Author: Maciej Fijalkowski <[email protected]>
Branch: jitframe-on-heap
Changeset: r59988:1dc6fdd4000d
Date: 2013-01-12 16:59 +0200
http://bitbucket.org/pypy/pypy/changeset/1dc6fdd4000d/
Log: sort out the indexing and compress the frame
diff --git a/pypy/jit/backend/x86/arch.py b/pypy/jit/backend/x86/arch.py
--- a/pypy/jit/backend/x86/arch.py
+++ b/pypy/jit/backend/x86/arch.py
@@ -49,15 +49,17 @@
SAVED_REGISTERS = 1 # range(1, 5)
MY_COPY_OF_REGS = 5 # range(5, 9)
XXX
+ JITFRAME_FIXED_SIZE = 29 # 13 GPR + 16 XMM
+ # reg, we don't save it
else:
# rbp + rbx + r12 + r13 + r14 + r15 + 11 extra words + force_index = 18
FRAME_FIXED_SIZE = 18 # 18 aligned to 16 bytes = 2 * WORD
FORCE_INDEX_OFS = 0
SAVED_REGISTERS = 1 # range(1, 7)
MY_COPY_OF_REGS = 7 # range(7, 18)
- JITFRAME_FIXED_SIZE = 32 # 1 for the number and 32 for all the registers,
- # but they're never used together
-
+ JITFRAME_FIXED_SIZE = 29 # 13 GPR + 16 XMM
+ # reg, we don't save it
+
# "My copy of regs" has room for almost all registers, apart from eax and edx
# which are used in the malloc itself. They are:
# ecx, ebx, esi, edi [32 and 64 bits]
diff --git a/pypy/jit/backend/x86/assembler.py
b/pypy/jit/backend/x86/assembler.py
--- a/pypy/jit/backend/x86/assembler.py
+++ b/pypy/jit/backend/x86/assembler.py
@@ -563,17 +563,14 @@
assert len(set(inputargs)) == len(inputargs)

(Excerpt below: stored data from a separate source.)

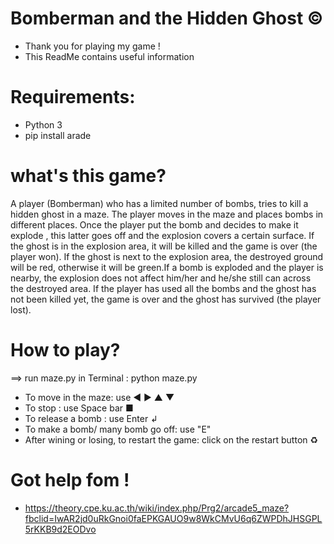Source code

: # Bomberman and the Hidden Ghost ©
* Thank you for playing my game !
* This ReadMe contains useful information
# Requirements: 
- Python 3
- pip install arade 
# what's this game?
A player (Bomberman) who has a limited number of bombs, tries to kill a hidden ghost in a maze. The player moves in the maze and places bombs in different places. Once the player put the bomb and decides to make it explode , this latter goes off and the explosion covers a certain surface. If the ghost is in the explosion area, it will be killed and the game is over (the player won). If the ghost is next to the explosion area, the destroyed ground will be red, otherwise it will be green.If a bomb is exploded and the player is nearby, the explosion does not affect him/her and he/she still can across the destroyed area.
If the player has used all the bombs and the ghost has not been killed yet, the game is over and the ghost has survived (the player lost).
# How to play? 
==> run maze.py in Terminal :  python  maze.py 
* To move in the maze: use ◄ ► ▲ ▼
* To stop : use Space bar ■ 
* To release a bomb : use Enter  ↲
* To make a bomb/ many bomb go off: use "E" 
* After wining or losing, to restart the game: click on the restart button ♻
# Got help fom !   
* https://theory.cpe.ku.ac.th/wiki/index.php/Prg2/arcade5_maze?fbclid=IwAR2jd0uRkGnoi0faEPKGAUO9w8WkCMvU6q6ZWPDhJHSGPL5rKKB9d2EODvo
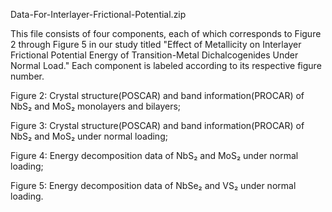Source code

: Data-For-Interlayer-Frictional-Potential.zip

This file consists of four components, each of which corresponds to Figure 2 through Figure 5 in our study titled "Effect of Metallicity on Interlayer Frictional Potential Energy of Transition-Metal Dichalcogenides Under Normal Load." Each component is labeled according to its respective figure number.

Figure 2: Crystal structure(POSCAR) and band information(PROCAR) of NbS₂ and MoS₂ monolayers and bilayers;

Figure 3: Crystal structure(POSCAR) and band information(PROCAR) of NbS₂ and MoS₂ under normal loading;

Figure 4: Energy decomposition data of NbS₂ and MoS₂ under normal loading;

Figure 5: Energy decomposition data of NbSe₂ and VS₂ under normal loading.
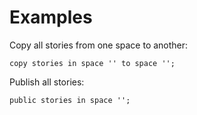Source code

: # Examples

Copy all stories from one space to another:

	copy stories in space '' to space '';

Publish all stories:

	public stories in space '';

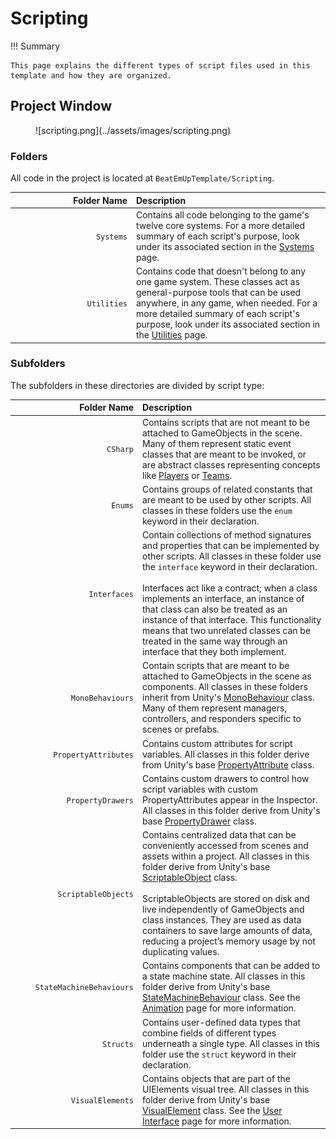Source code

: # Scripting

!!! Summary

    This page explains the different types of script files used in this template and how they are organized.

## Project Window

<figure markdown="span">
    ![scripting.png](../assets/images/scripting.png)
</figure>

### Folders

All code in the project is located at `BeatEmUpTemplate/Scripting`.

| <div style="width:180px" /> Folder Name | Description                          |
| ---------------: | :----------------------------------- |
| `Systems`            | Contains all code belonging to the game's twelve core systems. For a more detailed summary of each script's purpose, look under its associated section in the [Systems](systems/index.md) page. |
| `Utilities`            | Contains code that doesn't belong to any one game system. These classes act as general-purpose tools that can be used anywhere, in any game, when needed. For a more detailed summary of each script's purpose, look under its associated section in the [Utilities](utilities.md) page. |

### Subfolders

The subfolders in these directories are divided by script type:

| <div style="width:190px" /> Folder Name | Description                          |
| ---------------: | :----------------------------------- |
| `CSharp`            | Contains scripts that are not meant to be attached to GameObjects in the scene. Many of them represent static event classes that are meant to be invoked, or are abstract classes representing concepts like [Players](systems/player.md#players) or [Teams](systems/unit.md#teams). |
| `Enums`            | Contains groups of related constants that are meant to be used by other scripts. All classes in these folders use the `enum` keyword in their declaration. |
| `Interfaces`            | Contain collections of method signatures and properties that can be implemented by other scripts. All classes in these folder use the `interface` keyword in their declaration.<br><br>Interfaces act like a contract; when a class implements an interface, an instance of that class can also be treated as an instance of that interface. This functionality means that two unrelated classes can be treated in the same way through an interface that they both implement. |
| `MonoBehaviours`            | Contain scripts that are meant to be attached to GameObjects in the scene as components. All classes in these folders inherit from Unity's [MonoBehaviour](https://docs.unity3d.com/6000.0/Documentation/Manual/class-MonoBehaviour.html) class. Many of them represent managers, controllers, and responders specific to scenes or prefabs. |
| `PropertyAttributes`            | Contains custom attributes for script variables. All classes in this folder derive from Unity's base [PropertyAttribute](https://docs.unity3d.com/6000.0/Documentation/ScriptReference/PropertyAttribute.html) class. |
| `PropertyDrawers`            | Contains custom drawers to control how script variables with custom PropertyAttributes appear in the Inspector. All classes in this folder derive from Unity's base [PropertyDrawer](https://docs.unity3d.com/6000.0/Documentation/ScriptReference/PropertyDrawer.html) class. |
| `ScriptableObjects`            | Contains centralized data that can be conveniently accessed from scenes and assets within a project. All classes in this folder derive from Unity's base [ScriptableObject](https://docs.unity3d.com/6000.0/Documentation/ScriptReference/ScriptableObject.html) class.<br><br>ScriptableObjects are stored on disk and live independently of GameObjects and class instances. They are used as data containers to save large amounts of data, reducing a project’s memory usage by not duplicating values. |
| `StateMachineBehaviours`            | Contains components that can be added to a state machine state. All classes in this folder derive from Unity's base [StateMachineBehaviour](https://docs.unity3d.com/ScriptReference/StateMachineBehaviour.html) class. See the [Animation](systems/animation.md#statemachinebehaviours) page for more information. |
| `Structs`            | Contains user-defined data types that combine fields of different types underneath a single type. All classes in this folder use the `struct` keyword in their declaration. |
| `VisualElements`            | Contains objects that are part of the UIElements visual tree. All classes in this folder derive from Unity's base [VisualElement](https://docs.unity3d.com/6000.0/Documentation/ScriptReference/UIElements.VisualElement.html) class. See the [User Interface](systems/user-interface.md#visualelements) page for more information. |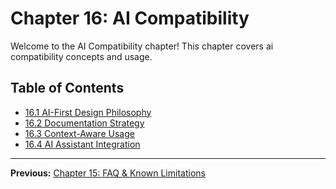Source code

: # Chapter 16: AI Compatibility

Welcome to the AI Compatibility chapter! This chapter covers ai compatibility concepts and usage.

## Table of Contents
- [16.1 AI-First Design Philosophy](./16.1-ai-first-design-philosophy.md)
- [16.2 Documentation Strategy](./16.2-documentation-strategy.md)
- [16.3 Context-Aware Usage](./16.3-context-aware-usage.md)
- [16.4 AI Assistant Integration](./16.4-ai-assistant-integration.md)

---

**Previous:** [Chapter 15: FAQ & Known Limitations](../15-faq-&-known-limitations/index.md)
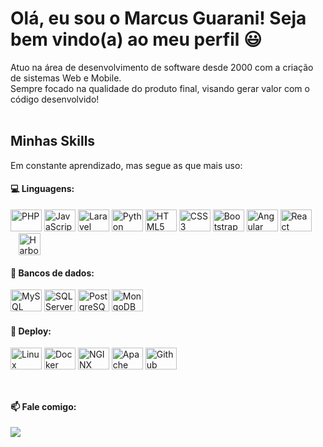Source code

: # Olá, eu sou o Marcus Guarani! Seja bem vindo(a) ao meu perfil 😃

Atuo na área de desenvolvimento de software desde 2000 com a criação de sistemas Web e Mobile.<br/>
Sempre focado na qualidade do produto final, visando gerar valor com o código desenvolvido!<br/><br/>  


<!--
<div align="left">
  <img height="180em" src="https://github-readme-stats.vercel.app/api?username=scevangelista&show_icons=true&theme=dracula&include_all_commits=true&count_private=true"/>
  <img height="180em" src="https://github-readme-stats.vercel.app/api/top-langs/?username=scevangelista&layout=compact&langs_count=7&theme=dracula"/>
</div>
-->

## Minhas Skills
Em constante aprendizado, mas segue as que mais uso:

#### 💻 Linguagens:
<div styled="display: inline-block">  
  <img width='50' height='35' alt='PHP' src="https://cdn.jsdelivr.net/gh/devicons/devicon/icons/php/php-original.svg" />
  <img width='50' height='35' alt='JavaScript' src="https://cdn.jsdelivr.net/gh/devicons/devicon/icons/javascript/javascript-original.svg" />
  <img width='50' height='35' alt='Laravel' src="https://cdn.jsdelivr.net/gh/devicons/devicon/icons/laravel/laravel-plain.svg" />
  <img width='50' height='35' alt='Python' src="https://cdn.jsdelivr.net/gh/devicons/devicon/icons/python/python-original.svg" />
  <img width='50' height='35' alt='HTML5' src="https://cdn.jsdelivr.net/gh/devicons/devicon/icons/html5/html5-original.svg" />
  <img width='50' height='35' alt='CSS3' src="https://cdn.jsdelivr.net/gh/devicons/devicon/icons/css3/css3-original.svg" />
  <img width='50' height='35' alt='Bootstrap' src="https://cdn.jsdelivr.net/gh/devicons/devicon/icons/bootstrap/bootstrap-plain.svg" />
  <img width='50' height='35' alt='Angular' src="https://cdn.jsdelivr.net/gh/devicons/devicon/icons/angularjs/angularjs-plain.svg" />
  <img width='50' height='35' alt='React' src="https://cdn.jsdelivr.net/gh/devicons/devicon/icons/react/react-original.svg" />
  <img width='35' height='35' style='margin-left: 12.5px; margin-right: 12.5px;' alt='Harbour' src="https://user-images.githubusercontent.com/44708676/195702992-d6c5ddb5-240b-4c24-942f-f11fbee1f3a7.png" />

</div> 
  
#### 💾 Bancos de dados:
<div styled="display: inline-block">
  <img width='50' height='35' alt='MySQL' src="https://cdn.jsdelivr.net/gh/devicons/devicon/icons/mysql/mysql-original.svg" />
  <img width='50' height='35' alt='SQL Server' src="https://cdn.jsdelivr.net/gh/devicons/devicon/icons/microsoftsqlserver/microsoftsqlserver-plain.svg" />
  <img width='50' height='35' alt='PostgreSQL' src="https://cdn.jsdelivr.net/gh/devicons/devicon/icons/postgresql/postgresql-original.svg" />
  <img width='50' height='35' alt='MongoDB' src="https://cdn.jsdelivr.net/gh/devicons/devicon/icons/mongodb/mongodb-original.svg" />  
</div>

#### 🔌 Deploy:
<div styled="display: inline-block">
  <img width='50' height='35' alt='Linux' src="https://cdn.jsdelivr.net/gh/devicons/devicon/icons/linux/linux-original.svg" />
  <img width='50' height='35' alt='Docker' src="https://cdn.jsdelivr.net/gh/devicons/devicon/icons/docker/docker-original.svg" />
  <img width='50' height='35' alt='NGINX' src="https://cdn.jsdelivr.net/gh/devicons/devicon/icons/nginx/nginx-original.svg" />
  <img width='50' height='35' alt='Apache' src="https://cdn.jsdelivr.net/gh/devicons/devicon/icons/apache/apache-original.svg" />
  <img width='50' height='35' alt='Github' src="https://cdn.jsdelivr.net/gh/devicons/devicon/icons/github/github-original.svg" />
</div>
<br/>

##
#### 📫 Fale comigo:  
<a href="https://br.linkedin.com/in/marcus-guarani" target="_blank"><img src="https://img.shields.io/badge/LinkedIn-0077B5?style=for-the-badge&logo=linkedin&logoColor=white" target="_blank"></a>
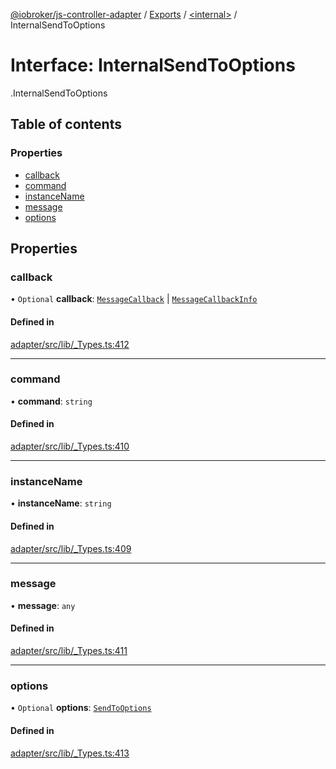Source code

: [@iobroker/js-controller-adapter](../README.md) / [Exports](../modules.md) / [<internal\>](../modules/internal_.md) / InternalSendToOptions

# Interface: InternalSendToOptions

[<internal>](../modules/internal_.md).InternalSendToOptions

## Table of contents

### Properties

- [callback](internal_.InternalSendToOptions.md#callback)
- [command](internal_.InternalSendToOptions.md#command)
- [instanceName](internal_.InternalSendToOptions.md#instancename)
- [message](internal_.InternalSendToOptions.md#message)
- [options](internal_.InternalSendToOptions.md#options)

## Properties

### callback

• `Optional` **callback**: [`MessageCallback`](../modules/internal_.md#messagecallback) \| [`MessageCallbackInfo`](internal_.MessageCallbackInfo.md)

#### Defined in

[adapter/src/lib/_Types.ts:412](https://github.com/ioBroker/ioBroker.js-controller/blob/73031bf7/packages/adapter/src/lib/_Types.ts#L412)

___

### command

• **command**: `string`

#### Defined in

[adapter/src/lib/_Types.ts:410](https://github.com/ioBroker/ioBroker.js-controller/blob/73031bf7/packages/adapter/src/lib/_Types.ts#L410)

___

### instanceName

• **instanceName**: `string`

#### Defined in

[adapter/src/lib/_Types.ts:409](https://github.com/ioBroker/ioBroker.js-controller/blob/73031bf7/packages/adapter/src/lib/_Types.ts#L409)

___

### message

• **message**: `any`

#### Defined in

[adapter/src/lib/_Types.ts:411](https://github.com/ioBroker/ioBroker.js-controller/blob/73031bf7/packages/adapter/src/lib/_Types.ts#L411)

___

### options

• `Optional` **options**: [`SendToOptions`](internal_.SendToOptions.md)

#### Defined in

[adapter/src/lib/_Types.ts:413](https://github.com/ioBroker/ioBroker.js-controller/blob/73031bf7/packages/adapter/src/lib/_Types.ts#L413)

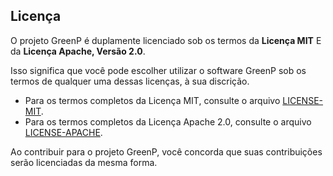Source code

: ## Licença

O projeto GreenP é duplamente licenciado sob os termos da **Licença MIT** E da **Licença Apache, Versão 2.0**.

Isso significa que você pode escolher utilizar o software GreenP sob os termos de qualquer uma dessas licenças, à sua discrição.

* Para os termos completos da Licença MIT, consulte o arquivo [LICENSE-MIT](LICENSE-MIT).
* Para os termos completos da Licença Apache 2.0, consulte o arquivo [LICENSE-APACHE](LICENSE-APACHE).

Ao contribuir para o projeto GreenP, você concorda que suas contribuições serão licenciadas da mesma forma.
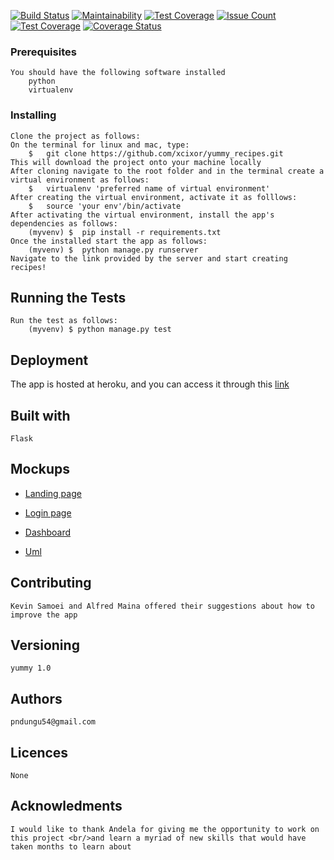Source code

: [![Build Status](https://travis-ci.org/xcixor/yummy_recipes.svg?branch=master)](https://travis-ci.org/xcixor/yummy_recipes)
[![Maintainability](https://api.codeclimate.com/v1/badges/f4307cd025c074193088/maintainability)](https://codeclimate.com/github/xcixor/yummy_recipes/maintainability)
[![Test Coverage](https://api.codeclimate.com/v1/badges/f4307cd025c074193088/test_coverage)](https://codeclimate.com/github/xcixor/yummy_recipes/test_coverage)
[![Issue Count](https://codeclimate.com/github/codeclimate/codeclimate/badges/issue_count.svg)](https://codeclimate.com/github/codeclimate/codeclimate)
[![Test Coverage](https://codeclimate.com/github/codeclimate/codeclimate/badges/coverage.svg)](https://codeclimate.com/github/codeclimate/codeclimate/coverage)
[![Coverage Status](https://coveralls.io/repos/github/xcixor/yummy_recipes/badge.svg)](https://coveralls.io/github/xcixor/yummy_recipes)

### Prerequisites
	You should have the following software installed
    	python
		virtualenv
### Installing
	Clone the project as follows:
	On the terminal for linux and mac, type: 
		$	git clone https://github.com/xcixor/yummy_recipes.git
    This will download the project onto your machine locally
	After cloning navigate to the root folder and in the terminal create a virtual environment as follows:
		$	virtualenv 'preferred name of virtual environment'
	After creating the virtual environment, activate it as folllows:
		$	source 'your env'/bin/activate
	After activating the virtual environment, install the app's dependencies as follows:
		(myvenv) $	pip install -r requirements.txt
	Once the installed start the app as follows:
		(myvenv) $	python manage.py runserver
	Navigate to the link provided by the server and start creating recipes!

## Running the Tests
	Run the test as follows:
		(myvenv) $ python manage.py test

## Deployment
The app is hosted at heroku, and you can access it through this [link](https://my-yummy.herokuapp.com/)
## Built with
	Flask

## Mockups
* [Landing page](/designs/wireframes/index_page.png)

* [Login page](/designs/wireframes/login_page.png)

* [Dashboard](/designs/wireframes/dashboard.png)

* [Uml](/designs/wireframes/uml2.png)

## Contributing
	Kevin Samoei and Alfred Maina offered their suggestions about how to improve the app

## Versioning
	yummy 1.0
## Authors
	pndungu54@gmail.com
## Licences
	None

## Acknowledments
	I would like to thank Andela for giving me the opportunity to work on this project <br/>and learn a myriad of new skills that would have taken months to learn about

descr_number = self.cpu.get_fail_descr_number(faildescr)
- failure_recovery = self._find_failure_recovery_bytecode(faildescr)
self.setup(original_loop_token)
if log:
operations = self._inject_debugging_code(faildescr, operations,
'b', descr_number)
- arglocs = self.rebuild_faillocs_from_descr(failure_recovery)
- if not we_are_translated():
- assert ([loc.assembler() for loc in arglocs] ==
- [loc.assembler() for loc in faildescr._x86_debug_faillocs])
+ descr = self.cpu.get_fail_descr_from_number(descr_number)
+ arglocs = self.rebuild_faillocs_from_descr(descr)
regalloc = RegAlloc(self, self.cpu.translate_support_code)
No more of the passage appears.